What is being asked: Copy out each line of the entries below in which the string "contains" appears.

Dataset entries:
Segment Open

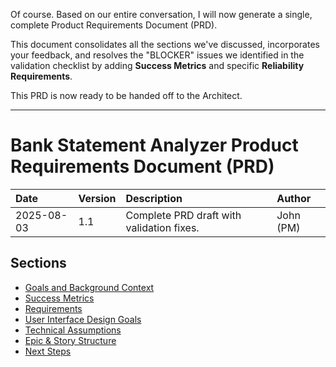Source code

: Of course. Based on our entire conversation, I will now generate a single, complete Product Requirements Document (PRD).

This document consolidates all the sections we've discussed, incorporates your feedback, and resolves the "BLOCKER" issues we identified in the validation checklist by adding **Success Metrics** and specific **Reliability Requirements**.

This PRD is now ready to be handed off to the Architect.

***

# Bank Statement Analyzer Product Requirements Document (PRD)

| Date | Version | Description | Author |
| :--- | :--- | :--- | :--- |
| 2025-08-03 | 1.1 | Complete PRD draft with validation fixes. | John (PM) |

## Sections

- [Goals and Background Context](./goals-and-background-context.md)
- [Success Metrics](./success-metrics.md)
- [Requirements](./requirements.md)
- [User Interface Design Goals](./user-interface-design-goals.md)
- [Technical Assumptions](./technical-assumptions.md)
- [Epic & Story Structure](./epic-and-story-structure.md)
- [Next Steps](./next-steps.md)
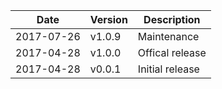 | Date        | Version | Description |
| ----------- | ------- | ----------- |
| 2017-07-26  | v1.0.9  | Maintenance |
| 2017-04-28  | v1.0.0  | Offical release |
| 2017-04-28  | v0.0.1  | Initial release |
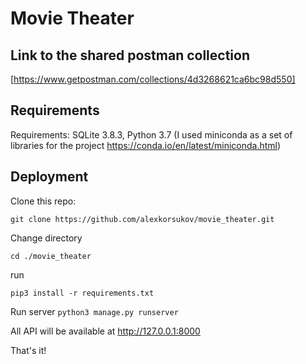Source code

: # Movie Theater

## Link to the shared postman collection
[https://www.getpostman.com/collections/4d3268621ca6bc98d550]

## Requirements
Requirements: SQLite 3.8.3, Python 3.7 (I used miniconda as a set of libraries for the project https://conda.io/en/latest/miniconda.html)

## Deployment

Clone this repo:

`git clone https://github.com/alexkorsukov/movie_theater.git`

Change directory

`cd ./movie_theater`

run

`pip3 install -r requirements.txt`

Run server
`python3 manage.py runserver`

All API will be available at http://127.0.0.1:8000

That's it!
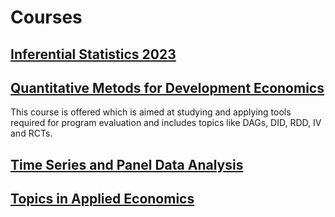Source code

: # Courses

## [Inferential Statistics 2023](https://zahidasghar.com/infstat23)
## [Quantitative Metods for Development Economics](https://zahidasghar.com/QM4DE/)
This course is offered which is aimed at studying and applying tools required for program evaluation and includes topics like DAGs, DID, RDD, IV and RCTs.

## [Time Series and Panel Data Analysis](https://zahidasghar.com/forecasting)

## [Topics in Applied Economics](https://zahidasghar.com/Applied_econometrics_2022)



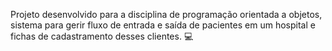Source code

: Projeto desenvolvido para a disciplina de programação orientada a objetos, sistema para gerir fluxo de entrada e saída de pacientes em um hospital e fichas de cadastramento desses clientes. 💻
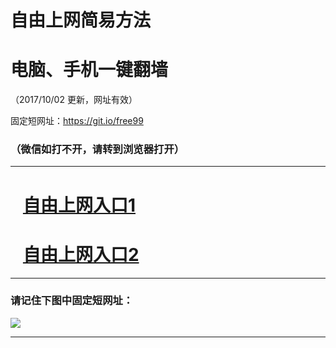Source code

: ﻿# 自由上网简易方法

# 电脑、手机一键翻墙

（2017/10/02 更新，网址有效）

固定短网址：https://git.io/free99

### （微信如打不开，请转到浏览器打开）


***





# &nbsp;&nbsp; <a href="http://ft98425729.fwtz-zhenx1001.xyz/fwqtz01.html?t=100200121439 " target="_blank">自由上网入口1</a>
# &nbsp;&nbsp; <a href="http://ft1106719161.fw-tzzhen1002.xyz/fwqtz02.html?t=100200128734 " target="_blank">自由上网入口2</a>
***

### 请记住下图中固定短网址：

<img src="https://s3-us-west-2.amazonaws.com/fwq-1001/yjfq-20170905okok.png" /> 


***

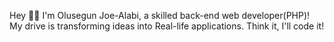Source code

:Hey 👋🏽
I'm Olusegun Joe-Alabi, a skilled back-end web developer(PHP)! My drive is transforming ideas into Real-life applications. Think it, I'll code it!
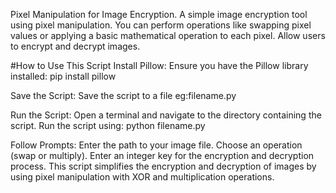 Pixel Manipulation for Image Encryption. A simple image encryption tool using pixel manipulation. You can perform operations like swapping pixel values or applying a basic mathematical operation to each pixel. Allow users to encrypt and decrypt images.


#How to Use This Script
Install Pillow: Ensure you have the Pillow library installed:
pip install pillow

Save the Script: Save the script to a file eg:filename.py

Run the Script:
Open a terminal and navigate to the directory containing the script.
Run the script using:
python filename.py

Follow Prompts:
Enter the path to your image file.
Choose an operation (swap or multiply).
Enter an integer key for the encryption and decryption process.
This script simplifies the encryption and decryption of images by using pixel manipulation with XOR and multiplication operations.
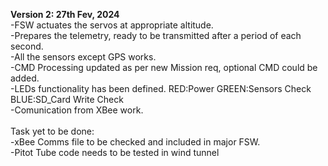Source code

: <b>Version 2: 27th Fev, 2024 </b><br>
-FSW actuates the servos at appropriate altitude. <br>
-Prepares the telemetry, ready to be transmitted after a period of each second. <br>
-All the sensors except GPS works. <br>
-CMD Processing updated as per new Mission req, optional CMD could be added. <br>
-LEDs functionality has been defined. RED:Power GREEN:Sensors Check BLUE:SD_Card Write Check <br>
-Comunication from XBee work. <br>
<br>
Task yet to be done: <br>
-xBee Comms file to be checked and included in major FSW. <br>
-Pitot Tube code needs to be tested in wind tunnel <br>
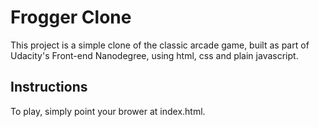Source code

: # Frogger Clone

This project is a simple clone of the classic arcade game, built as part of Udacity's Front-end Nanodegree, using html, css and plain javascript.

## Instructions

To play, simply point your brower at index.html.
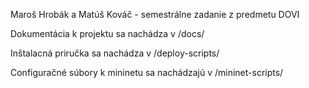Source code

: ﻿Maroš Hrobák a Matúš Kováč - semestrálne zadanie z predmetu DOVI

Dokumentácia k projektu sa nachádza v /docs/

Inštalacná priručka sa nachádza v /deploy-scripts/

Configuračné súbory k mininetu sa nachádzajú v /mininet-scripts/

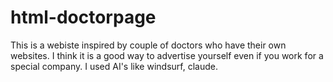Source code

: # html-doctorpage
This is a webiste inspired by couple of doctors who have their own websites. I think it is a good way to advertise yourself even if you work for a special company. I used AI's like windsurf, claude. 
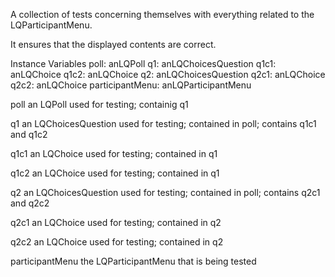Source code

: A collection of tests concerning themselves with everything related to the LQParticipantMenu.

It ensures that the displayed contents are correct.

Instance Variables
	poll:		anLQPoll
	q1:		anLQChoicesQuestion
	q1c1:		anLQChoice
	q1c2:		anLQChoice
	q2:		anLQChoicesQuestion
	q2c1:		anLQChoice
	q2c2:		anLQChoice
	participantMenu:		anLQParticipantMenu


poll
	an LQPoll used for testing; containig q1

q1
	an LQChoicesQuestion used for testing; contained in poll; contains q1c1 and q1c2

q1c1
	an LQChoice used for testing; contained in q1

q1c2
	an LQChoice used for testing; contained in q1

q2
	an LQChoicesQuestion used for testing; contained in poll; contains q2c1 and q2c2

q2c1
	an LQChoice used for testing; contained in q2

q2c2
	an LQChoice used for testing; contained in q2

participantMenu
	the LQParticipantMenu that is being tested

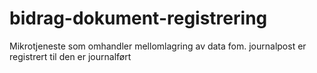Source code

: # bidrag-dokument-registrering

Mikrotjeneste som omhandler mellomlagring av data fom. journalpost er registrert til den er journalført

Segment Closed

Written reply:
	an LQChoicesQuestion used for testing; contained in poll; contains q1c1 and q1c2
	an LQChoicesQuestion used for testing; contained in poll; contains q2c1 and q2c2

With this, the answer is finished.